F1rst have rejected my appeal to them (surprise surprise) and so now I am doing a 'real' appeal through the POPLA process.

I have a few questions:
> If the NtK fails do I need to supply a copy of the NtK as 'evidence' or do the POPLA people have a copy of this automatically?

> I get the impression from other posts here that I need to put the appeal in as late as possible (so they can't regenerate a NtK?). I received my rejection letter and popla code on Dec 2nd, people have referenced somewhere I can check the actual deadline on the popla website but I have been looking around and can't find anything - has this been taken down?

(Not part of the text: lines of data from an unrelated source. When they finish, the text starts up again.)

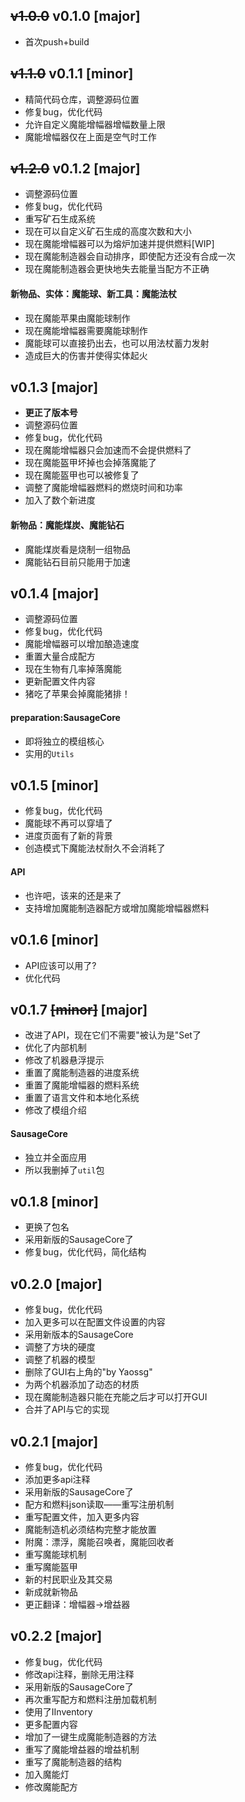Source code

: ## <s>v1.0.0</s> v0.1.0 [major]

- 首次push+build

## <s>v1.1.0</s> v0.1.1 [minor]

- 精简代码仓库，调整源码位置
- 修复bug，优化代码
- 允许自定义魔能增幅器增幅数量上限
- 魔能增幅器仅在上面是空气时工作

## <s>v1.2.0</s> v0.1.2 [major]

- 调整源码位置
- 修复bug，优化代码
- 重写矿石生成系统
- 现在可以自定义矿石生成的高度次数和大小
- 现在魔能增幅器可以为熔炉加速并提供燃料[WIP]
- 现在魔能制造器会自动排序，即使配方还没有合成一次
- 现在魔能制造器会更快地失去能量当配方不正确

#### 新物品、实体：魔能球、新工具：魔能法杖

- 现在魔能苹果由魔能球制作
- 现在魔能增幅器需要魔能球制作
- 魔能球可以直接扔出去，也可以用法杖蓄力发射
- 造成巨大的伤害并使得实体起火

## v0.1.3 [major]

- **更正了版本号**
- 调整源码位置
- 修复bug，优化代码
- 现在魔能增幅器只会加速而不会提供燃料了
- 现在魔能盔甲坏掉也会掉落魔能了
- 现在魔能盔甲也可以被修复了
- 调整了魔能增幅器燃料的燃烧时间和功率
- 加入了数个新进度

#### 新物品：魔能煤炭、魔能钻石

- 魔能煤炭看是烧制一组物品
- 魔能钻石目前只能用于加速

## v0.1.4 [major]

- 调整源码位置
- 修复bug，优化代码
- 魔能增幅器可以增加酿造速度
- 重置大量合成配方
- 现在生物有几率掉落魔能
- 更新配置文件内容
- 猪吃了苹果会掉魔能猪排！

#### preparation:SausageCore

- 即将独立的模组核心
- 实用的`Utils`

## v0.1.5 [minor]

- 修复bug，优化代码
- 魔能球不再可以穿墙了
- 进度页面有了新的背景
- 创造模式下魔能法杖耐久不会消耗了

#### API

- 也许吧，该来的还是来了
- 支持增加魔能制造器配方或增加魔能增幅器燃料

## v0.1.6 [minor]

- API应该可以用了?
- 优化代码

## v0.1.7 <s>[minor]</s> [major]

- 改进了API，现在它们不需要"被认为是"Set了
- 优化了内部机制
- 修改了机器悬浮提示
- 重置了魔能制造器的进度系统
- 重置了魔能增幅器的燃料系统
- 重置了语言文件和本地化系统
- 修改了模组介绍

#### SausageCore

- 独立并全面应用
- 所以我删掉了`util`包

## v0.1.8 [minor]

- 更换了包名
- 采用新版的SausageCore了
- 修复bug，优化代码，简化结构

## v0.2.0 [major]

- 修复bug，优化代码
- 加入更多可以在配置文件设置的内容
- 采用新版本的SausageCore
- 调整了方块的硬度
- 调整了机器的模型
- 删除了GUI右上角的"by Yaossg"
- 为两个机器添加了动态的材质
- 现在魔能制造器只能在充能之后才可以打开GUI
- 合并了API与它的实现

## v0.2.1 [major]

- 修复bug，优化代码
- 添加更多api注释
- 采用新版的SausageCore了
- 配方和燃料json读取——重写注册机制
- 重写配置文件，加入更多内容
- 魔能制造机必须结构完整才能放置
- 附魔：漂浮，魔能召唤者，魔能回收者
- 重写魔能球机制
- 重写魔能盔甲
- 新的村民职业及其交易
- 新成就新物品
- 更正翻译：增幅器->增益器

## v0.2.2 [major]

- 修复bug，优化代码
- 修改api注释，删除无用注释
- 采用新版的SausageCore了
- 再次重写配方和燃料注册加载机制
- 使用了IInventory
- 更多配置内容
- 增加了一键生成魔能制造器的方法
- 重写了魔能增益器的增益机制
- 重写了魔能制造器的结构
- 加入魔能灯
- 修改魔能配方
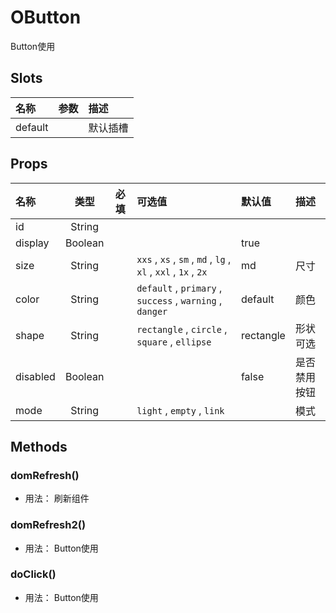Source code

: # OButton

Button使用

## Slots

| 名称    | 参数 | 描述     |
| :------ | :--- | :------- |
| default |      | 默认插槽 |

## Props

| 名称     |   类型  | 必填 | 可选值                                                         | 默认值    | 描述         |
| :------- | :-----: | :--: | :------------------------------------------------------------- | :-------- | :----------- |
| id       |  String |      |                                                                |           |              |
| display  | Boolean |      |                                                                | true      |              |
| size     |  String |      | `xxs` , `xs` , `sm` , `md` , `lg` , `xl` , `xxl` , `1x` , `2x` | md        | 尺寸         |
| color    |  String |      | `default` , `primary` , `success` , `warning` , `danger`       | default   | 颜色         |
| shape    |  String |      | `rectangle` , `circle` , `square` , `ellipse`                  | rectangle | 形状可选     |
| disabled | Boolean |      |                                                                | false     | 是否禁用按钮 |
| mode     |  String |      | `light` , `empty` , `link`                                     |           | 模式         |

## Methods

### domRefresh()
- 用法： 刷新组件

### domRefresh2()
- 用法： Button使用

### doClick()
- 用法： Button使用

> They claim in their rejection letter that "The charge is based on a pre-estimate of loss, and has been calculated using our company records (which are publicly available). The Parking Charge amounts are calculated in conjunction with the landholder, and have been approved and prescribed by the British Parking Association. First Parking does not believe that it would be proportionate to supply our calculations relating to Parking Charges at this time. It should be noted that it is commonly held that any pre-estimate of loss need only be rough and ready."
- I have a feeling this is mostly waffle trying to scare me but should I definitely still include the 'no genuine pre-estimate of loss' in my appeal? A lot of the appeals lately do seem to be allowed because of this point but I am a bit worried about if F1rst have evidence up their sleeve!

> In terms of pages - when is an appeal too long? I have brought together an appeal from a few posts I have already found on here but it is at 3 pages - is this too much?


Here is my appeal, incase anyone does feel nice enough to read over it. To be honest points 3 and 4 are me clutching at straws and I'm hoping for 1. or 2. :

As the registered keeper of the vehicle, registration number XXXXXX at the time of the incident, I wish to appeal against the parking charge issued by F1rst Parking LLP.

My appeal is based on the following grounds.

1. No breach of contract and no genuine pre-estimate of loss.
2. No Keeper Liability
3. Contract with the landowner – no locus standi.
4. Unclear and non-compliant signage, forming no contract with drivers.

To expand on these points:

1. No breach of contract and no genuine pre-estimate of loss
The entirety of the parking charge must be a genuine pre-estimate of loss in order to be enforceable. As the PCN sum is massively inflated over and above the stated tariff, I require F1rst Parking LLP to submit a breakdown of how this sum was calculated prior to the parking event, as being capable of directly flowing from a minor alleged breach.

The Operator cannot reasonably claim a broad percentage of their entire business running costs as they operate various different arrangements, some where they pay a landowner a huge amount akin to a 'fishing licence' to catch motorists and some where they have pay and display, and others which are free car parks. I suggest there was never any advance meeting held with the client, nor regard paid to any 'genuine pre-estimate of loss' prior to setting the parking charges at this site (before putting signs up and enforcing the charges, back when the contract was initially signed). I put this operator to strict proof to the contrary and to explain how the calculation happens to be the same whether the alleged unpaid stay is 20 minutes or 20 hours.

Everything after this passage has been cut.